Problem requirements: Exactly transcribe the span of lines from the one containing "Open [http://localhost:3000](http://localhost:3000) to" through the final line of the entries, inclusive, and nothing outside it. Exclude the pictures.

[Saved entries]
-- Opening Marker --
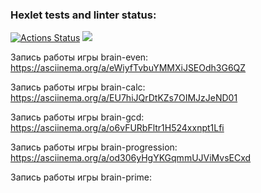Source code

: ### Hexlet tests and linter status:
[![Actions Status](https://github.com/Alexandr071990/python-project-49/workflows/hexlet-check/badge.svg)](https://github.com/Alexandr071990/python-project-49/actions)
<a href="https://codeclimate.com/github/Alexandr071990/python-project-49/maintainability"><img src="https://api.codeclimate.com/v1/badges/4b9361ea8167b6ce9a3b/maintainability" /></a>

Запись работы игры brain-even:
https://asciinema.org/a/eWiyfTvbuYMMXiJSEOdh3G6QZ

Запись работы игры brain-calc:
https://asciinema.org/a/EU7hiJQrDtKZs7OIMJzJeND01

Запись работы игры brain-gcd:
https://asciinema.org/a/o6vFURbFltr1H524xxnpt1Lfi

Запись работы игры brain-progression:
https://asciinema.org/a/od306yHgYKGqmmUJViMvsECxd

Запись работы игры brain-prime:

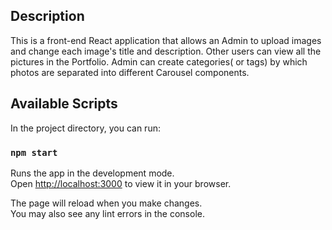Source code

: ## Description

This is a front-end React application that allows an Admin to upload images and change each image's title and description. Other users can view all the pictures in the Portfolio. Admin can create categories( or tags) by which photos are separated into different Carousel components.

## Available Scripts

In the project directory, you can run:

### `npm start`

Runs the app in the development mode.\
Open [http://localhost:3000](http://localhost:3000) to view it in your browser.

The page will reload when you make changes.\
You may also see any lint errors in the console.

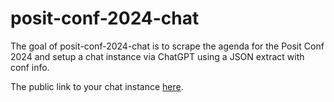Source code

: 
# posit-conf-2024-chat

<!-- badges: start -->
<!-- badges: end -->

The goal of posit-conf-2024-chat is to scrape the agenda for the Posit Conf 2024 and setup a chat instance via ChatGPT using a JSON extract with conf info. 

The public link to your chat instance [here](https://chatgpt.com/share/98f25921-7436-423c-bf5d-76b92ab99be5).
-- Closing Marker --
Solution to this exercise:
Open [http://localhost:3000](http://localhost:3000) to view it in your browser.

The page will reload when you make changes.\
You may also see any lint errors in the console.

Source code

: 
# posit-conf-2024-chat

<!-- badges: start -->
<!-- badges: end -->

The goal of posit-conf-2024-chat is to scrape the agenda for the Posit Conf 2024 and setup a chat instance via ChatGPT using a JSON extract with conf info. 

The public link to your chat instance [here](https://chatgpt.com/share/98f25921-7436-423c-bf5d-76b92ab99be5).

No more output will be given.